Caim would live. Despite having seen him open his own chest wide and threaten to tear out his heart, the thing that now had control had reacted as if he had cut himself with paper, so she could assume it was a wound of that level for that monster. Although that wasn't exactly good news, soon he would be as good as new.
And Victoria, well...
She swallowed.
Yes, she had started celebrating prematurely. How stupid she could be. She crawled through the blood and dust to reach her. Her legs still wouldn't listen to her. She felt like a broken doll. It wasn't the first time or the last, for sure, that she had thought something like that, but that didn't make it any less true.
She couldn't throw this body away and buy another one, however.
What was lost was lost forever. What was lost...
Victoria had her eyes closed.
But that was all, she was alive. She put a hand over her mouth and checked that she was still breathing. She could take her pulse, but her hands were trembling too much (her hands and the rest of her damn body). Besides, if that was enough, a simpler test, then there was no doubt, she was alive, she was.
For now.
That was the point, for now. Because she had lost consciousness and her torn-off leg wouldn't get better on its own by the time she woke up.
"Victoria, please, open your eyes. I need you to wake up. I'd rather die than see you die. I beg you, wake up."
She didn't shed a single tear, not even had them in her eyes to begin with. Why would she cry?
She didn't feel like crying, she felt like she was dying.
The worst part, of course, was that it wasn't true. If she didn't wake up, Victoria would die, but Yonah would be fine. She would recover. Then she would have her hands tied because Caim was still alive and needed her, she was the only one who could save him and, anyway, she would never leave him alone.
Besides, saving him would become the only way to make her oldest friend's death mean something. So she would have no choice but to continue even if every cell in her body wanted to give up.
Yonah didn't want to think about that future, much less live in it even for a second. But it was approaching.

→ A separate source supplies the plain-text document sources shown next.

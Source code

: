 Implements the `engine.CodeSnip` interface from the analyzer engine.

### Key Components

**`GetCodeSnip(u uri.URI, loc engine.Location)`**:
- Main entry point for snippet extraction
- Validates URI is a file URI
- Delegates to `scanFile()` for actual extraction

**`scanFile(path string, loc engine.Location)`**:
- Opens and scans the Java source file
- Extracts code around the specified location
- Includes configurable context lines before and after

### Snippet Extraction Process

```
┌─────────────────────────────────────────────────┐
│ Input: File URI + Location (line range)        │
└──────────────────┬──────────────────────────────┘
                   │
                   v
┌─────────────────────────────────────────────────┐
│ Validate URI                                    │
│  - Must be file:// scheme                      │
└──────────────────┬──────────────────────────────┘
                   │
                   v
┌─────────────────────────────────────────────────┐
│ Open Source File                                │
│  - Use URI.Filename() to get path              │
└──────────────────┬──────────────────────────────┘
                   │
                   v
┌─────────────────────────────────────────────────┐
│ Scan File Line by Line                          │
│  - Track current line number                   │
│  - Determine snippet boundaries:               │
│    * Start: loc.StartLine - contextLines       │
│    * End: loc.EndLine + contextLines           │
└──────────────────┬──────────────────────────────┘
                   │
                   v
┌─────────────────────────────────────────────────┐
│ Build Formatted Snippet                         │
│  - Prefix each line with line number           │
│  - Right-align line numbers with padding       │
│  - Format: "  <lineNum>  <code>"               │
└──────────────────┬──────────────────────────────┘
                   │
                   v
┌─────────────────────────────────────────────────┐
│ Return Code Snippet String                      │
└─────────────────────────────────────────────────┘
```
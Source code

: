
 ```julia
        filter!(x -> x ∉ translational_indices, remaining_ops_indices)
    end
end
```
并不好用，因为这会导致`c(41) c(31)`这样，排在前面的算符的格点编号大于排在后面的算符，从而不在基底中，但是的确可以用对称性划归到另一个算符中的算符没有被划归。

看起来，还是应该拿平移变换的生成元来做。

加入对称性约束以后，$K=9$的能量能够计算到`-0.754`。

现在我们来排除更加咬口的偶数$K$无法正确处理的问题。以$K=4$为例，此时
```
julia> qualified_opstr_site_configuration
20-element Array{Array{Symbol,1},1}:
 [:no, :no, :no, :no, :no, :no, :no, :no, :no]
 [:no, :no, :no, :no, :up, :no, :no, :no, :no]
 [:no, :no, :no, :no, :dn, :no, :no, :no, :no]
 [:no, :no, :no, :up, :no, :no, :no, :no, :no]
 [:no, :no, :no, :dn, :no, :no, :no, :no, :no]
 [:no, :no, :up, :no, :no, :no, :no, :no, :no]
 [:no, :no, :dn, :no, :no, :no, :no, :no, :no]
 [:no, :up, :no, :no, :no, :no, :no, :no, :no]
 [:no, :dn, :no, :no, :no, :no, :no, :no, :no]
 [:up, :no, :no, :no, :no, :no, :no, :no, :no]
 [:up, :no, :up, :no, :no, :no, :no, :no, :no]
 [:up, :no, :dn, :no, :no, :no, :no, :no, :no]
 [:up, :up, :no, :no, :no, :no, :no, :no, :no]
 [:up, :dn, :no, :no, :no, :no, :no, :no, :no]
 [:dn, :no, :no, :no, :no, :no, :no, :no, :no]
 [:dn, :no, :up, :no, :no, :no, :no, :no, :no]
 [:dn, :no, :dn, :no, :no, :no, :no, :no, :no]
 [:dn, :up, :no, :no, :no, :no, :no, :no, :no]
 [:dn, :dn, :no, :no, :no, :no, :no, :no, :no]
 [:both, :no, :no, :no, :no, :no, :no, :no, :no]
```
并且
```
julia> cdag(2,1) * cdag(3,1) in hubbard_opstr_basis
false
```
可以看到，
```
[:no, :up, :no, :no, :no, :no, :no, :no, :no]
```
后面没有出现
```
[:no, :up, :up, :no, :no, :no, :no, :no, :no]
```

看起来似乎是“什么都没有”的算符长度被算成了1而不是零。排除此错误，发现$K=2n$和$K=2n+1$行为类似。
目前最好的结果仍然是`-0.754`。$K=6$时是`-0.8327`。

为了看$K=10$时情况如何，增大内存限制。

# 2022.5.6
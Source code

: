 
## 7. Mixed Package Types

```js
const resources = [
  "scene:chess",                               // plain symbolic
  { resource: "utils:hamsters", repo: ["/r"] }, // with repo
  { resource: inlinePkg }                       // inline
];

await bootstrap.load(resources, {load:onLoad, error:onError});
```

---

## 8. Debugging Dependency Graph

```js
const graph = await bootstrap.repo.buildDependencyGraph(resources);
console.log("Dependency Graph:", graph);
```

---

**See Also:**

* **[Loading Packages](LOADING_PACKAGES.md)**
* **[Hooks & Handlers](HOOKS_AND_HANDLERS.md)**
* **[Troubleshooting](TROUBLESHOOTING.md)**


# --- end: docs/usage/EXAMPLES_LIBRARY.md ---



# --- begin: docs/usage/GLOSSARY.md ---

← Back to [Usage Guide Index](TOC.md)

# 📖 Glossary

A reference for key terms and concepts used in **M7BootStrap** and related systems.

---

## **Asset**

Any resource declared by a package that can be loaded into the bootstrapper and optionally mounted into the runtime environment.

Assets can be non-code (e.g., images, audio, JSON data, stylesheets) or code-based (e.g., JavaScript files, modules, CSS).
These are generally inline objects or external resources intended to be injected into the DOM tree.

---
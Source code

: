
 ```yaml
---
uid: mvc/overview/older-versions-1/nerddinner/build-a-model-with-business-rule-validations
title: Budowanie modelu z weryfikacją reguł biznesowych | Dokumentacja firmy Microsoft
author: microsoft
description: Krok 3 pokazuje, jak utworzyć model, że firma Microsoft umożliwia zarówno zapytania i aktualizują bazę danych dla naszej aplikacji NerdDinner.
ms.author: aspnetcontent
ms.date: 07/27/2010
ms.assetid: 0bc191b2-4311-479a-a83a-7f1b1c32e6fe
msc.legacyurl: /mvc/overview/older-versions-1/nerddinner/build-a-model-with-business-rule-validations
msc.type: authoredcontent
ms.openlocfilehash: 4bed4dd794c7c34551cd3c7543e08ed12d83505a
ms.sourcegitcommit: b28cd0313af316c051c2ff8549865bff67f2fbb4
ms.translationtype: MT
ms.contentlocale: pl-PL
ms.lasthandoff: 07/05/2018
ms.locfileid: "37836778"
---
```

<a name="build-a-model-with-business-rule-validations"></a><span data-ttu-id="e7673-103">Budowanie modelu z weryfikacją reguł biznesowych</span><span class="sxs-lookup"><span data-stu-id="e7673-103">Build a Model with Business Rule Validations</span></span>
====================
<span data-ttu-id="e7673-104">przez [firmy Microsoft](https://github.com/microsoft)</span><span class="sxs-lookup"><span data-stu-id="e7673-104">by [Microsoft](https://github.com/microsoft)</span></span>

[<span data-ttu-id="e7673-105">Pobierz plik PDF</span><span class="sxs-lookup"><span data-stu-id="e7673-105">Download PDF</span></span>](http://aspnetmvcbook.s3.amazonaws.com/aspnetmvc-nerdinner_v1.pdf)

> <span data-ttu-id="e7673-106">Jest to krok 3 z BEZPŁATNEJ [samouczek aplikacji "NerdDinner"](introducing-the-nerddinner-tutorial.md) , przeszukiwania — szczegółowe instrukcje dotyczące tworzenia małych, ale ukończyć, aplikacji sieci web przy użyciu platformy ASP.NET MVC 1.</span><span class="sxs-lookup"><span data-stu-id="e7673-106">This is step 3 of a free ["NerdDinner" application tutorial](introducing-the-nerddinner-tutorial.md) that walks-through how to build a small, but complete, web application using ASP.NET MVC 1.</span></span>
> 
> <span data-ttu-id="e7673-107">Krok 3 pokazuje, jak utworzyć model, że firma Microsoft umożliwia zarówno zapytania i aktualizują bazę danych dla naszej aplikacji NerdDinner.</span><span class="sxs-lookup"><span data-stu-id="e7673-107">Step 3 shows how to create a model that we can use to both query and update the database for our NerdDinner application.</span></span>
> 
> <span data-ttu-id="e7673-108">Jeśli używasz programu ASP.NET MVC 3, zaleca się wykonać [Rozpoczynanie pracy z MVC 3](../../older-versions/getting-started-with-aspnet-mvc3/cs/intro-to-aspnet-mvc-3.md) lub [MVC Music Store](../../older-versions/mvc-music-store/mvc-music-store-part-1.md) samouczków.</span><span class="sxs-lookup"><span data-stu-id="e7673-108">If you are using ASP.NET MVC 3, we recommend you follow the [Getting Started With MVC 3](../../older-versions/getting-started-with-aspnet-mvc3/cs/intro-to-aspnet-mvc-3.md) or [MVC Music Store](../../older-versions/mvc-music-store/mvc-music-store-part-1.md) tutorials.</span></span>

Its steps were like earthquakes.
While she shook her, trying to wake her up, even if she didn't respond to her desperate attempts, she could believe that future would be nothing more than an idea in her head. The worst possible possibility, but nothing more.
Until her breath stopped. With her breath, all hope would die and the possibility would become a real nightmare she would have to live with for the rest of her life, whether long or short.
And she knew it would be short.
Whether she saved Caim on her own or not, it would surely be short. Deep down, she knew it.
So, for the sake of the three of them, she had to wake up and heal the wound. Then they would have all the time to chase that monster and free Caim from its clutches, he wouldn't leave the Tower soon, it was clear he had no intention, that Caim and he, apart from sharing a body, shared the goal to some extent...
She thought about irrelevant things to distract herself from the paleness of her face, so pale that the only touch of color was the bloodstains, and how labored her breathing was becoming.
The essential thing was that they were a team.
Either they survived together or they fell together.
And they had to survive.
Crying bitterly, she begged for them to get out of this, and didn't stop shaking her and calling her so that, following her voice, she could find her way back home.